- **What you should do**
Taking the line with "In the picture" as the first and the line with "ISO format. |" as the last, set down exactly every line in that range from the entries below, and no more.

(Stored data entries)
*****
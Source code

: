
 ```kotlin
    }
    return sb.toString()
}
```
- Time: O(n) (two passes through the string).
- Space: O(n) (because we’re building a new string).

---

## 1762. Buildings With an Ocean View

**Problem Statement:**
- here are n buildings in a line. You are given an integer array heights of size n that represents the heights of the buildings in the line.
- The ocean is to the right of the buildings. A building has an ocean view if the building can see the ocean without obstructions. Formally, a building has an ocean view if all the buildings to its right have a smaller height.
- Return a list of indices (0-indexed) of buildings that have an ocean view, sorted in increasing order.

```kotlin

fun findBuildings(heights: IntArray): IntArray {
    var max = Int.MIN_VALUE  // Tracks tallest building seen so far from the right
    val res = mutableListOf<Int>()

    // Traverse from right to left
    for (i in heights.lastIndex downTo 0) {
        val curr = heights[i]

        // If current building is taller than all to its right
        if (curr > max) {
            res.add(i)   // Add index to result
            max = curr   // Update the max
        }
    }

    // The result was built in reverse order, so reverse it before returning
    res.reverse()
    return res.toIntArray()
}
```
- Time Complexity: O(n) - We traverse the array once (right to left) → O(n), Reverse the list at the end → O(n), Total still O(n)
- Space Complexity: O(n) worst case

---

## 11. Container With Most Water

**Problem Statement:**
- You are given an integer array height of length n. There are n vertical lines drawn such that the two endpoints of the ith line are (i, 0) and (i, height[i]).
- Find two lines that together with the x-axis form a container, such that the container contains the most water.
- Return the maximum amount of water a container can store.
*****
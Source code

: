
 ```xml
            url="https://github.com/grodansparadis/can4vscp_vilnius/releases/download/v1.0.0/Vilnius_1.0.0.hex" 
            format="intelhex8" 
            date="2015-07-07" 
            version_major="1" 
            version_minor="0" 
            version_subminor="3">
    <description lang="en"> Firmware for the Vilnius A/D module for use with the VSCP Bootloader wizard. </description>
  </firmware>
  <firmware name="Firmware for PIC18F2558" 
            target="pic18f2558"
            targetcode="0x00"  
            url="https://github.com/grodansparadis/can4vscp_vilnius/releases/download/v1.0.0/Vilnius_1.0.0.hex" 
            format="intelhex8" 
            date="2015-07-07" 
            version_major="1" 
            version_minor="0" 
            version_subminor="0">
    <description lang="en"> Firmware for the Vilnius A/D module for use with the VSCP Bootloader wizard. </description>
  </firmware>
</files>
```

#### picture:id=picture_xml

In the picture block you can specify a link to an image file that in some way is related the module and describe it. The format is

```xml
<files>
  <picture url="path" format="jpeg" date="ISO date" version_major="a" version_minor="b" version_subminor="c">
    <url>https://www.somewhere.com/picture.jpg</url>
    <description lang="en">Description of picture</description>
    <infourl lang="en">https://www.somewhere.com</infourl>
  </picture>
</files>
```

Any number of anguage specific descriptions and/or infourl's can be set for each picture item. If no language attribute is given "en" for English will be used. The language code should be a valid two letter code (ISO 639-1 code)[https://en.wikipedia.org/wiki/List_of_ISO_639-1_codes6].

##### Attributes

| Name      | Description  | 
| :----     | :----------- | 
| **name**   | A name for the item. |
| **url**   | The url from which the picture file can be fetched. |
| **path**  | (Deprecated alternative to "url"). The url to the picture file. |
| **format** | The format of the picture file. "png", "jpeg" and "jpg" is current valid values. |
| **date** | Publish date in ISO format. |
*****
- **Response to this exercise**
In the picture block you can specify a link to an image file that in some way is related the module and describe it. The format is

```xml
<files>
  <picture url="path" format="jpeg" date="ISO date" version_major="a" version_minor="b" version_subminor="c">
    <url>https://www.somewhere.com/picture.jpg</url>
    <description lang="en">Description of picture</description>
    <infourl lang="en">https://www.somewhere.com</infourl>
  </picture>
</files>
```

Any number of anguage specific descriptions and/or infourl's can be set for each picture item. If no language attribute is given "en" for English will be used. The language code should be a valid two letter code (ISO 639-1 code)[https://en.wikipedia.org/wiki/List_of_ISO_639-1_codes6].

##### Attributes

| Name      | Description  | 
| :----     | :----------- | 
| **name**   | A name for the item. |
| **url**   | The url from which the picture file can be fetched. |
| **path**  | (Deprecated alternative to "url"). The url to the picture file. |
| **format** | The format of the picture file. "png", "jpeg" and "jpg" is current valid values. |
| **date** | Publish date in ISO format. |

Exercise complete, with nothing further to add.